EXERCISE PROMPT — Restate word for word the lines that run from the one containing "第一个参数很熟悉，就不用说了。" to the last line of the data, both ends included.

Records contained in a dataset
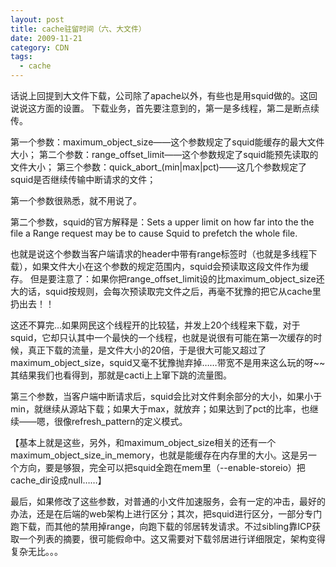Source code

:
 ```yaml
---
layout: post
title: cache驻留时间（六、大文件）
date: 2009-11-21
category: CDN
tags:
  - cache
---
```


话说上回提到大文件下载，公司除了apache以外，有些也是用squid做的。这回说说这方面的设置。
下载业务，首先要注意到的，第一是多线程，第二是断点续传。

第一个参数：maximum_object_size——这个参数规定了squid能缓存的最大文件大小；
第二个参数：range_offset_limit——这个参数规定了squid能预先读取的文件大小；
第三个参数：quick_abort_(min|max|pct)——这几个参数规定了squid是否继续传输中断请求的文件；

第一个参数很熟悉，就不用说了。

第二个参数，squid的官方解释是：Sets a upper limit on how far into the the file a Range request may be to cause Squid to prefetch the whole file.

也就是说这个参数当客户端请求的header中带有range标签时（也就是多线程下载），如果文件大小在这个参数的规定范围内，squid会预读取这段文件作为缓存。
但是要注意了：如果你把range_offset_limit设的比maximum_object_size还大的话，squid按规则，会每次预读取完文件之后，再毫不犹豫的把它从cache里扔出去！！

这还不算完…如果网民这个线程开的比较猛，并发上20个线程来下载，对于squid，它却只认其中一个最快的一个线程，也就是说很有可能在第一次缓存的时候，真正下载的流量，是文件大小的20倍，于是很大可能又超过了maximum_object_size，squid又毫不犹豫抛弃掉……带宽不是用来这么玩的呀~~其结果我们也看得到，那就是cacti上上窜下跳的流量图。

第三个参数，当客户端中断请求后，squid会比对文件剩余部分的大小，如果小于min，就继续从源站下载；如果大于max，就放弃；如果达到了pct的比率，也继续——嗯，很像refresh_pattern的定义模式。

【基本上就是这些，另外，和maximum_object_size相关的还有一个maximum_object_size_in_memory，也就是能缓存在内存里的大小。这是另一个方向，要是够狠，完全可以把squid全跑在mem里（--enable-storeio）把cache_dir设成null……】

最后，如果修改了这些参数，对普通的小文件加速服务，会有一定的冲击，最好的办法，还是在后端的web架构上进行区分；其次，把squid进行区分，一部分专门跑下载，而其他的禁用掉range，向跑下载的邻居转发请求。不过sibling靠ICP获取一个列表的摘要，很可能假命中。这又需要对下载邻居进行详细限定，架构变得复杂无比。。。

COMPLETED TASK —
第一个参数很熟悉，就不用说了。

第二个参数，squid的官方解释是：Sets a upper limit on how far into the the file a Range request may be to cause Squid to prefetch the whole file.

也就是说这个参数当客户端请求的header中带有range标签时（也就是多线程下载），如果文件大小在这个参数的规定范围内，squid会预读取这段文件作为缓存。
但是要注意了：如果你把range_offset_limit设的比maximum_object_size还大的话，squid按规则，会每次预读取完文件之后，再毫不犹豫的把它从cache里扔出去！！

这还不算完…如果网民这个线程开的比较猛，并发上20个线程来下载，对于squid，它却只认其中一个最快的一个线程，也就是说很有可能在第一次缓存的时候，真正下载的流量，是文件大小的20倍，于是很大可能又超过了maximum_object_size，squid又毫不犹豫抛弃掉……带宽不是用来这么玩的呀~~其结果我们也看得到，那就是cacti上上窜下跳的流量图。

第三个参数，当客户端中断请求后，squid会比对文件剩余部分的大小，如果小于min，就继续从源站下载；如果大于max，就放弃；如果达到了pct的比率，也继续——嗯，很像refresh_pattern的定义模式。

【基本上就是这些，另外，和maximum_object_size相关的还有一个maximum_object_size_in_memory，也就是能缓存在内存里的大小。这是另一个方向，要是够狠，完全可以把squid全跑在mem里（--enable-storeio）把cache_dir设成null……】

最后，如果修改了这些参数，对普通的小文件加速服务，会有一定的冲击，最好的办法，还是在后端的web架构上进行区分；其次，把squid进行区分，一部分专门跑下载，而其他的禁用掉range，向跑下载的邻居转发请求。不过sibling靠ICP获取一个列表的摘要，很可能假命中。这又需要对下载邻居进行详细限定，架构变得复杂无比。。。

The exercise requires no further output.